KJM: Should there be a second referendum? If there was, in your view, would that be a betrayal of the first (or of democracy or anything else) and do you think the result would be another narrow result, either way.

 

DM: I don’t think there should be another referendum at least before we leave the EU, because I think it would be impossible to frame or conduct it in a way that gave it legitimacy. In particular, the framing of the question would be highly contentious and, whatever question was chosen, there would be a large number of people who felt that it was rigged to give a particular outcome.

 

KJM: If a second referendum resulted in another relatively narrow majority for leaving the EU, would those who voted to remain accept it or continue to try and change it?
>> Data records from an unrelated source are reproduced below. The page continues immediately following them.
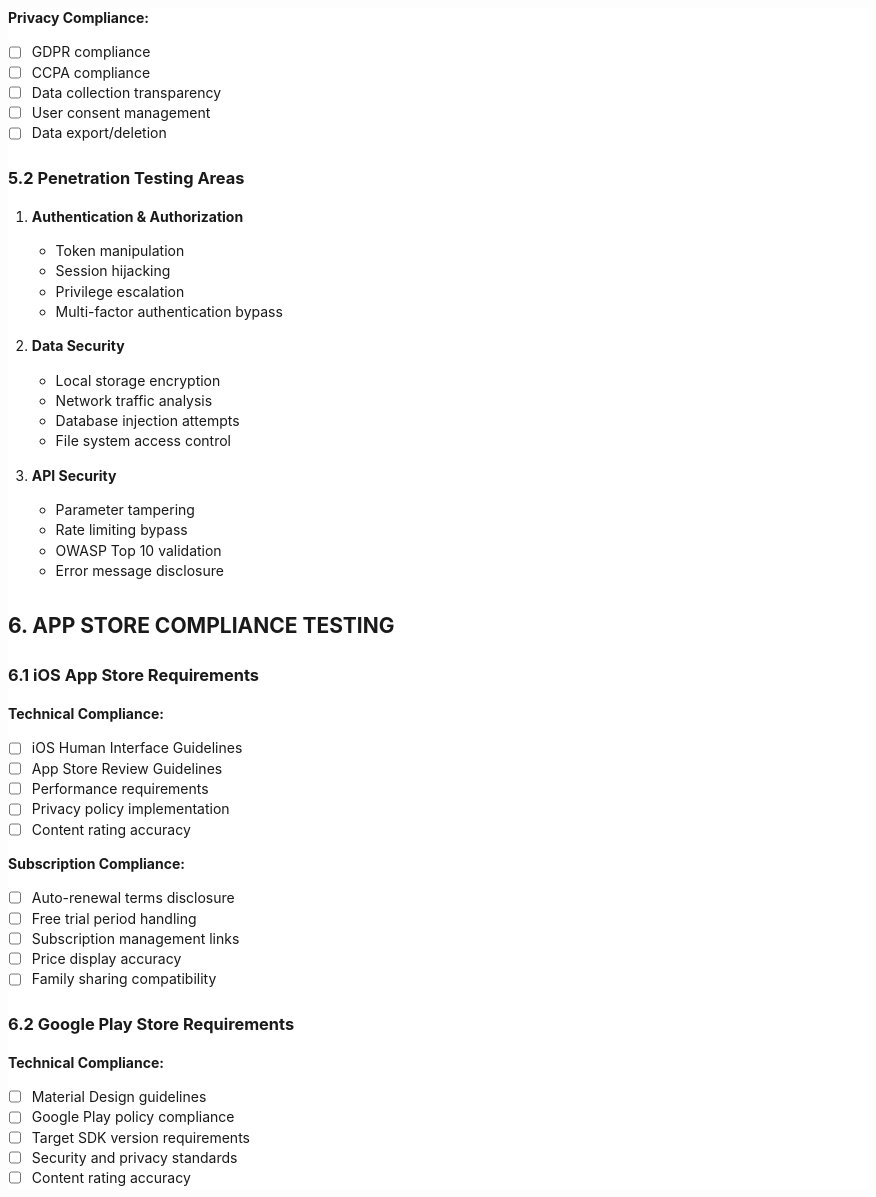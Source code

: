 **Privacy Compliance:**
- [ ] GDPR compliance
- [ ] CCPA compliance
- [ ] Data collection transparency
- [ ] User consent management
- [ ] Data export/deletion

### 5.2 Penetration Testing Areas

1. **Authentication & Authorization**
   - Token manipulation
   - Session hijacking
   - Privilege escalation
   - Multi-factor authentication bypass

2. **Data Security**
   - Local storage encryption
   - Network traffic analysis
   - Database injection attempts
   - File system access control

3. **API Security**
   - Parameter tampering
   - Rate limiting bypass
   - OWASP Top 10 validation
   - Error message disclosure

## 6. APP STORE COMPLIANCE TESTING

### 6.1 iOS App Store Requirements

**Technical Compliance:**
- [ ] iOS Human Interface Guidelines
- [ ] App Store Review Guidelines
- [ ] Performance requirements
- [ ] Privacy policy implementation
- [ ] Content rating accuracy

**Subscription Compliance:**
- [ ] Auto-renewal terms disclosure
- [ ] Free trial period handling
- [ ] Subscription management links
- [ ] Price display accuracy
- [ ] Family sharing compatibility

### 6.2 Google Play Store Requirements

**Technical Compliance:**
- [ ] Material Design guidelines
- [ ] Google Play policy compliance
- [ ] Target SDK version requirements
- [ ] Security and privacy standards
- [ ] Content rating accuracy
If so, how and by what right? And if the result was narrowly in favour of remaining, would the same apply to leavers who had now lost, having won the first?

 

DM: If the vote to leave the EU is not honoured, in substance as well as letter, then the topic of Brexit will remain at the heart of British politics until it is. You cannot now put Humpty together again. The outcome of a second referendum will be irrelevant.

 

KJM: What might, or should, be the question or questions put to the electorate in a second referendum?

 

DM: The only possible question is the one asked before: Leave or Remain. It would be pointless putting on a ballot paper a Withdrawal Agreement that Parliament won’t pass. But if we do effectively rerun the first referendum, as this would do, you should also expect a possible boycott campaign that would further delegitimise it.

 

KJM: Is there any real prospect of a general election and is one really desirable? Or for that matter, necessary?

 

DM: A General Election is always a prospect when you have a minority government. Is it desirable? Not before we leave on March 29.

 

KJM: Speculation has mounted that the political landscape is changing and that the two major parties, Conservative and Labour, have lost the confidence of a significant portion of the electorate. Many people have stated that they will no longer vote for either. If that proves to be the case, if people do not vote at all, then a minority party may well come to govern the UK. Is that a realistic prospect and  if so, would such a minority party represent some kind of danger? If so, what?

 

DM: Yes, the vote for Brexit was a revolutionary act, in a quietly British way. The political parties have simply failed to grasp this and to respond. If they don’t, they are likely to disappear.

 

KJM: If people do vote, but not for the Conservatives or for Labour, where might voters go? What parties are there that could realistically be strong enough to aspire to govern?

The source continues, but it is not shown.